There's a way out, though the social network will try to win you back with promises to do better. Maybe even flowers.
A growing number of people say they are deleting Facebook, or at least considering it.
While Facebook has tried to address some of these problems, it's not enough for some users. Hard as it might seem to quit, especially for those entwined with it for years, it can be done.
Before deleting your account, rescue your posts and photos. Facebook lets you download the data you've shared with Facebook since you joined. This includes your posts and photos, as well as the "activity log" — the history of everything you've done on Facebook, such as likes and comments on posts, use of apps and searches. The download also includes your profile, messages, list of friends and ads you've clicked on.
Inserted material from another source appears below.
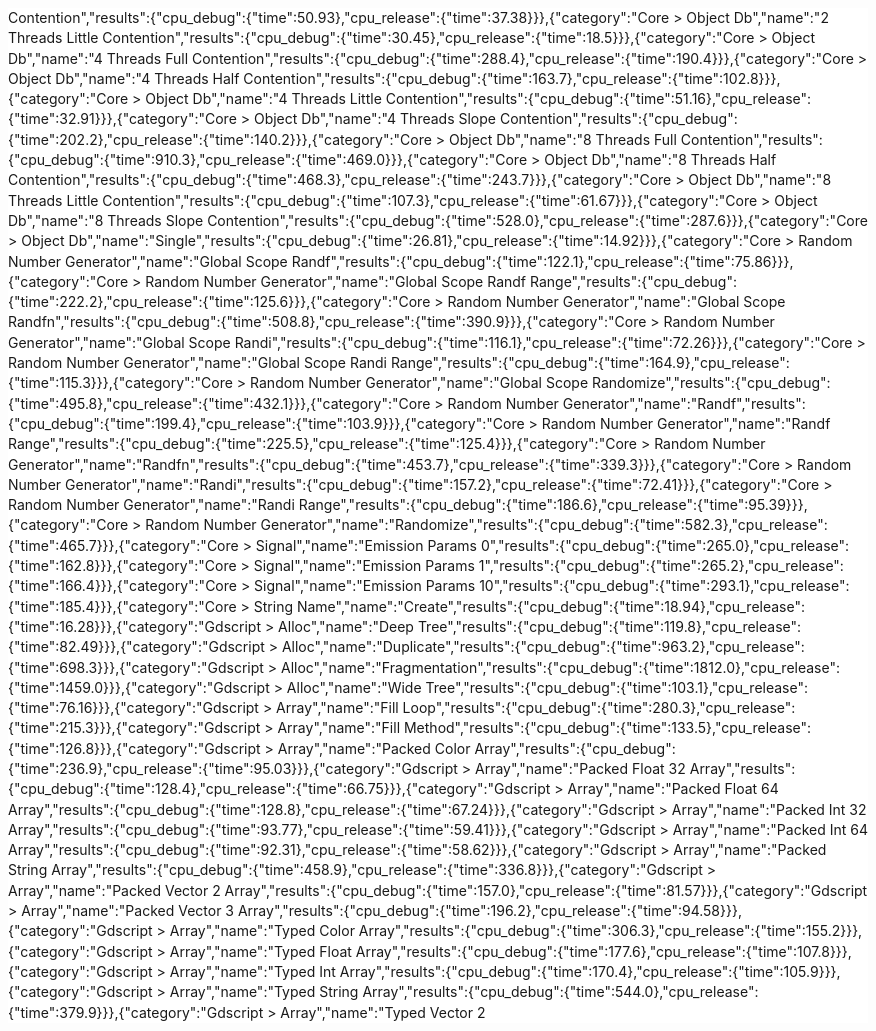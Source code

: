 Contention","results":{"cpu_debug":{"time":50.93},"cpu_release":{"time":37.38}}},{"category":"Core > Object Db","name":"2 Threads Little Contention","results":{"cpu_debug":{"time":30.45},"cpu_release":{"time":18.5}}},{"category":"Core > Object Db","name":"4 Threads Full Contention","results":{"cpu_debug":{"time":288.4},"cpu_release":{"time":190.4}}},{"category":"Core > Object Db","name":"4 Threads Half Contention","results":{"cpu_debug":{"time":163.7},"cpu_release":{"time":102.8}}},{"category":"Core > Object Db","name":"4 Threads Little Contention","results":{"cpu_debug":{"time":51.16},"cpu_release":{"time":32.91}}},{"category":"Core > Object Db","name":"4 Threads Slope Contention","results":{"cpu_debug":{"time":202.2},"cpu_release":{"time":140.2}}},{"category":"Core > Object Db","name":"8 Threads Full Contention","results":{"cpu_debug":{"time":910.3},"cpu_release":{"time":469.0}}},{"category":"Core > Object Db","name":"8 Threads Half Contention","results":{"cpu_debug":{"time":468.3},"cpu_release":{"time":243.7}}},{"category":"Core > Object Db","name":"8 Threads Little Contention","results":{"cpu_debug":{"time":107.3},"cpu_release":{"time":61.67}}},{"category":"Core > Object Db","name":"8 Threads Slope Contention","results":{"cpu_debug":{"time":528.0},"cpu_release":{"time":287.6}}},{"category":"Core > Object Db","name":"Single","results":{"cpu_debug":{"time":26.81},"cpu_release":{"time":14.92}}},{"category":"Core > Random Number Generator","name":"Global Scope Randf","results":{"cpu_debug":{"time":122.1},"cpu_release":{"time":75.86}}},{"category":"Core > Random Number Generator","name":"Global Scope Randf Range","results":{"cpu_debug":{"time":222.2},"cpu_release":{"time":125.6}}},{"category":"Core > Random Number Generator","name":"Global Scope Randfn","results":{"cpu_debug":{"time":508.8},"cpu_release":{"time":390.9}}},{"category":"Core > Random Number Generator","name":"Global Scope Randi","results":{"cpu_debug":{"time":116.1},"cpu_release":{"time":72.26}}},{"category":"Core > Random Number Generator","name":"Global Scope Randi Range","results":{"cpu_debug":{"time":164.9},"cpu_release":{"time":115.3}}},{"category":"Core > Random Number Generator","name":"Global Scope Randomize","results":{"cpu_debug":{"time":495.8},"cpu_release":{"time":432.1}}},{"category":"Core > Random Number Generator","name":"Randf","results":{"cpu_debug":{"time":199.4},"cpu_release":{"time":103.9}}},{"category":"Core > Random Number Generator","name":"Randf Range","results":{"cpu_debug":{"time":225.5},"cpu_release":{"time":125.4}}},{"category":"Core > Random Number Generator","name":"Randfn","results":{"cpu_debug":{"time":453.7},"cpu_release":{"time":339.3}}},{"category":"Core > Random Number Generator","name":"Randi","results":{"cpu_debug":{"time":157.2},"cpu_release":{"time":72.41}}},{"category":"Core > Random Number Generator","name":"Randi Range","results":{"cpu_debug":{"time":186.6},"cpu_release":{"time":95.39}}},{"category":"Core > Random Number Generator","name":"Randomize","results":{"cpu_debug":{"time":582.3},"cpu_release":{"time":465.7}}},{"category":"Core > Signal","name":"Emission Params 0","results":{"cpu_debug":{"time":265.0},"cpu_release":{"time":162.8}}},{"category":"Core > Signal","name":"Emission Params 1","results":{"cpu_debug":{"time":265.2},"cpu_release":{"time":166.4}}},{"category":"Core > Signal","name":"Emission Params 10","results":{"cpu_debug":{"time":293.1},"cpu_release":{"time":185.4}}},{"category":"Core > String Name","name":"Create","results":{"cpu_debug":{"time":18.94},"cpu_release":{"time":16.28}}},{"category":"Gdscript > Alloc","name":"Deep Tree","results":{"cpu_debug":{"time":119.8},"cpu_release":{"time":82.49}}},{"category":"Gdscript > Alloc","name":"Duplicate","results":{"cpu_debug":{"time":963.2},"cpu_release":{"time":698.3}}},{"category":"Gdscript > Alloc","name":"Fragmentation","results":{"cpu_debug":{"time":1812.0},"cpu_release":{"time":1459.0}}},{"category":"Gdscript > Alloc","name":"Wide Tree","results":{"cpu_debug":{"time":103.1},"cpu_release":{"time":76.16}}},{"category":"Gdscript > Array","name":"Fill Loop","results":{"cpu_debug":{"time":280.3},"cpu_release":{"time":215.3}}},{"category":"Gdscript > Array","name":"Fill Method","results":{"cpu_debug":{"time":133.5},"cpu_release":{"time":126.8}}},{"category":"Gdscript > Array","name":"Packed Color Array","results":{"cpu_debug":{"time":236.9},"cpu_release":{"time":95.03}}},{"category":"Gdscript > Array","name":"Packed Float 32 Array","results":{"cpu_debug":{"time":128.4},"cpu_release":{"time":66.75}}},{"category":"Gdscript > Array","name":"Packed Float 64 Array","results":{"cpu_debug":{"time":128.8},"cpu_release":{"time":67.24}}},{"category":"Gdscript > Array","name":"Packed Int 32 Array","results":{"cpu_debug":{"time":93.77},"cpu_release":{"time":59.41}}},{"category":"Gdscript > Array","name":"Packed Int 64 Array","results":{"cpu_debug":{"time":92.31},"cpu_release":{"time":58.62}}},{"category":"Gdscript > Array","name":"Packed String Array","results":{"cpu_debug":{"time":458.9},"cpu_release":{"time":336.8}}},{"category":"Gdscript > Array","name":"Packed Vector 2 Array","results":{"cpu_debug":{"time":157.0},"cpu_release":{"time":81.57}}},{"category":"Gdscript > Array","name":"Packed Vector 3 Array","results":{"cpu_debug":{"time":196.2},"cpu_release":{"time":94.58}}},{"category":"Gdscript > Array","name":"Typed Color Array","results":{"cpu_debug":{"time":306.3},"cpu_release":{"time":155.2}}},{"category":"Gdscript > Array","name":"Typed Float Array","results":{"cpu_debug":{"time":177.6},"cpu_release":{"time":107.8}}},{"category":"Gdscript > Array","name":"Typed Int Array","results":{"cpu_debug":{"time":170.4},"cpu_release":{"time":105.9}}},{"category":"Gdscript > Array","name":"Typed String Array","results":{"cpu_debug":{"time":544.0},"cpu_release":{"time":379.9}}},{"category":"Gdscript > Array","name":"Typed Vector 2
This process should give you a good — perhaps scary — idea of what Facebook has on you.
What you won't get are photos other people shared with you, even if you've been tagged. You need to save those individually. And some stuff will remain, including what others have posted about you, your chats with others and your posts in Facebook groups (though your name will be grayed out). To delete all this, you'll need to sift through your "activity log," accessible through your profile page, and delete each item individually.
Once you've saved everything and gone through your activity log, sign in one last time. Go to http://bit.ly/198wIoI and click on the blue button. Facebook says the process could take a few days. Your delete request will be cancelled if you log back in during this time. Facebook says it may take up to 90 days for all the data associated with your account to be wiped, but you can't change your mind after the first few days are up.
If you used your Facebook account for third-party apps and sites, you'll need new usernames and passwords for each.
If you're not quite ready for a divorce, deactivating your account is an option. To do this, go to your account settings.
Deactivating means other people won't be able to see your profile, but if you log back in, the whole thing is canceled and you are "active" again. Ditto if you log into an outside app or site using your Facebook account.
FOMO (FEAR OF MISSING OUT)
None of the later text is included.